The Scapegoat

LL 3623


This was the first major painting Hunt made during his first stay in the Holy Land. He had the idea for it while researching Jewish rituals for another painting, 'The Finding of the Saviour in the Temple' (now in Sudley House). During his research, Hunt learnt that on the Festival of the Day of Atonement, a goat was sent out from the temple with a piece of scarlet cloth on its head, symbolising the sins of the congregation. It was believed that if these sins were forgiven the cloth would turn white. The concept of the ‘scapegoat’ as a person, or animal, who takes on the sins of others, or is unfairly blamed for problems, stems from this ritual. Hunt chose to set his goat on the shore of the Dead Sea at Osdoom with the mountains of Edom in the distance.
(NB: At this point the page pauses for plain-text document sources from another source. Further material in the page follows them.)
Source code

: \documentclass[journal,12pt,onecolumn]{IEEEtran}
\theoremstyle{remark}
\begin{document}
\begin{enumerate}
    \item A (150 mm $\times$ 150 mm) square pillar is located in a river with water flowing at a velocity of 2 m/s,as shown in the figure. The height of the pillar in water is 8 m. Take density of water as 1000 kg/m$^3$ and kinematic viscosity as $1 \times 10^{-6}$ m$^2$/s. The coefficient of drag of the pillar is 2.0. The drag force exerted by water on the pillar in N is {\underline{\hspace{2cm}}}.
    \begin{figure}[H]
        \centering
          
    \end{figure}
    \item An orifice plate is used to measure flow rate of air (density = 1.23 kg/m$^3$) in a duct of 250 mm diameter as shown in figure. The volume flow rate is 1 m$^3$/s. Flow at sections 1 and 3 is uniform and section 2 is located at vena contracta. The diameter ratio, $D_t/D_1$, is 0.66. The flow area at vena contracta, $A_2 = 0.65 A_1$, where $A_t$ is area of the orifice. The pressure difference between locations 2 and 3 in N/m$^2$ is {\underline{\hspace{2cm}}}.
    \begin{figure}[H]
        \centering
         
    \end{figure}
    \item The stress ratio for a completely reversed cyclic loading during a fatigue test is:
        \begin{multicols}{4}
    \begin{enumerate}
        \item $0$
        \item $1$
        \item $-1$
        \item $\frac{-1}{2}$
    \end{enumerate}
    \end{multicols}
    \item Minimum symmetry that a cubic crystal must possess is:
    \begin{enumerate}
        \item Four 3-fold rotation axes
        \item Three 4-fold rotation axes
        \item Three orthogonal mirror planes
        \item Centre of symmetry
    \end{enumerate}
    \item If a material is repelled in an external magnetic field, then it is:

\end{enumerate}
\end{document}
The site had been identified by Louis de Saulcy as the original site of the city of Sodom. In his diary Hunt described this setting as a 'horrible figure of sin’ that no one could say ‘is not accursed by God’. It has been speculated by historian Dominic Janes that Sodom was chosen as the location for the image because Hunt wanted to make a connection between the Day of Atonement and homosexuality.* In the Bible, Sodom is a city described as having been destroyed by God in a rain of fire and brimstone for the "sins" of its inhabitants. This ‘sin’ has traditionally thought to have been male homosexual intercourse, hence the rise of the word 'sodomy'. Hunt regarded the Old Testament scapegoat as an equivalent to the New Testament Christ whose suffering and death similarly expunged men's sins. Hunt, an Anglican, may have wanted to suggest with his goat, that homosexuals could be redeemed by ‘atoning for their sins’. He spent long periods of time living and working in Egypt and Palestine, was apparently unusually frightened of attracting the attention of gay men. He even advised fellow artist, John Everett Millais, who was travelling to the region to grow a beard to make himself less desirable to local men. Lever bought the picture in 1923 for £4,950 from the 1923 Autumn Exhibition at the Walker Art Gallery. * Janes, Dominic, ‘Picturing the Closet: Male Secrecy and Homosexual Visibility in Britain’, Oxford University Press, 2015, pp. 87-94.